What’s in a name? Well, if you’re a food item, it might be anything from a description of your appearance to a regional or historical association to an expected reaction. Below is just a small sampling of some of the fun names associated with foods, but it may just give you an idea of how colorful (and in at least one case, misleading) these names can be.
One example of a food generally known by its appearance is ladyfingers, which look to some like long, female digits—except that in Britain and the U.S. this sobriquet identifies narrow strips of golden cake, while in India it refers to okra. Not so obviously named for appearance is cabbage, the name of which comes from caboche, an Old French word that means “head.” Cappuccino got its name from the fact that coffee with milk is just about the same color as the robes worn by Capuchin monks.
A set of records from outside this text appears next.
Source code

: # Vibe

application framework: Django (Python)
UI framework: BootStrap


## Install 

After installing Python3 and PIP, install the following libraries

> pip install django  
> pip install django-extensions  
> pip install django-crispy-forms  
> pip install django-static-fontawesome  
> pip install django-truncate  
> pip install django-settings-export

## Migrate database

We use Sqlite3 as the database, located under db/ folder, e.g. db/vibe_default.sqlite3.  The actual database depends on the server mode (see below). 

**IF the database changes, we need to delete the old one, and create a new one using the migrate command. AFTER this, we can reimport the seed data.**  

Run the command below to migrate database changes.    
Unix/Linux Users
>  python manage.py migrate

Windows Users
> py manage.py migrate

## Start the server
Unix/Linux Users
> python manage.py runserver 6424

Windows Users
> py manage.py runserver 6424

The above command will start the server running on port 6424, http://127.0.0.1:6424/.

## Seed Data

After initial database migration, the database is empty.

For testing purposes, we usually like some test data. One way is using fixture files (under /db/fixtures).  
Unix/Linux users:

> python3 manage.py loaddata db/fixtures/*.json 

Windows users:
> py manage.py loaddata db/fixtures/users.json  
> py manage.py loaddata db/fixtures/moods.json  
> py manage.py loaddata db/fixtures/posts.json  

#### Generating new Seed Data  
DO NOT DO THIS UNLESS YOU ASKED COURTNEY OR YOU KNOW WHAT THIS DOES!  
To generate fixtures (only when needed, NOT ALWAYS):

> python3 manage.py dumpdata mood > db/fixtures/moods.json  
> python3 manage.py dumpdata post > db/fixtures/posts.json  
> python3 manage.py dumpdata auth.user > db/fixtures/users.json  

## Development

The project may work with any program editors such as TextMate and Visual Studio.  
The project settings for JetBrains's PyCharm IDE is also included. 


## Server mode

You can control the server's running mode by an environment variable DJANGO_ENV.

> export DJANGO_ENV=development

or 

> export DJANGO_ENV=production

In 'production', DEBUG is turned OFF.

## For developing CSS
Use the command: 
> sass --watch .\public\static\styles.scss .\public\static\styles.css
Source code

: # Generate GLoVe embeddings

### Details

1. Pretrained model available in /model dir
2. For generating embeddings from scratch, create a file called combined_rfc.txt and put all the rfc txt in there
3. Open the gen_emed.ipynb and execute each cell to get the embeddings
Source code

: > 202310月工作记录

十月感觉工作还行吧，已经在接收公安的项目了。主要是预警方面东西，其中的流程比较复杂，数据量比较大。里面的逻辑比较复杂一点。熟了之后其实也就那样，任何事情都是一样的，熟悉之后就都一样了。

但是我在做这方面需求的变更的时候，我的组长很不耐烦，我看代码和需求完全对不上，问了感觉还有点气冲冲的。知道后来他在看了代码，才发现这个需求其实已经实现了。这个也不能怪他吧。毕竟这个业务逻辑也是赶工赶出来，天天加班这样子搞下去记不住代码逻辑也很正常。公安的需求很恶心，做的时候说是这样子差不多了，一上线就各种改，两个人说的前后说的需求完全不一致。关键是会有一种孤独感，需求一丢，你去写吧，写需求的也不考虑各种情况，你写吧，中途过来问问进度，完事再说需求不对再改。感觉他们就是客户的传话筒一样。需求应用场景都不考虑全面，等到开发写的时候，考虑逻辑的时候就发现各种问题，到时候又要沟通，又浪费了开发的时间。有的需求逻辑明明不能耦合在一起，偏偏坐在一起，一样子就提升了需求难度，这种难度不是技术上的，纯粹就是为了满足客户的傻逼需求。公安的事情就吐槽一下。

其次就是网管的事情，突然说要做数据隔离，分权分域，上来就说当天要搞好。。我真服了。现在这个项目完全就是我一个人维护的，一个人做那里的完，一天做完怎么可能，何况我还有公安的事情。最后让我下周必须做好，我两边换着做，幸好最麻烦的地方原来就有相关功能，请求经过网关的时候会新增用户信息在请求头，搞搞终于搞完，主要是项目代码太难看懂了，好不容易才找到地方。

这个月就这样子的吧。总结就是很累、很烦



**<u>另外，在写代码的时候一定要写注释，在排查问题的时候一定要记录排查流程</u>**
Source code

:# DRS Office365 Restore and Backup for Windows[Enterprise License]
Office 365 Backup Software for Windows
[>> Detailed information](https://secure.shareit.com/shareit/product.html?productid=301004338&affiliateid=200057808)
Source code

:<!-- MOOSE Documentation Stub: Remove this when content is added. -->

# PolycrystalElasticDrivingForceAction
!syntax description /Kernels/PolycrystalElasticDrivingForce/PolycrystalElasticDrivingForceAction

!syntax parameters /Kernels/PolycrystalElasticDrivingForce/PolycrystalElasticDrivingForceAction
Imam bayildi (“the priest fainted”) suggests an anticipated reaction to a flavorful, oil-soaked eggplant dish. Xnipek, the name of a popular salsa in the Yucatan, means “dog snout,” which supposedly refers to the runny nose this fiery sauce engenders. And the name of the great Italian dish saltimbocca means “jumps in the mouth,” which it certainly always does for me any time I see it on a menu.
Most people are surprised to learn that German chocolate cake is named for one of its major ingredients, Baker’s German’s Sweet Chocolate, which was itself named for its creator, an Englishman named Sam German. The cake was invented in Texas in 1957. (As a German friend of mine once noted, when this confused nomenclature was explained, “I wondered why I’d never seen this back home. And I wondered why a German would be using coconut.”)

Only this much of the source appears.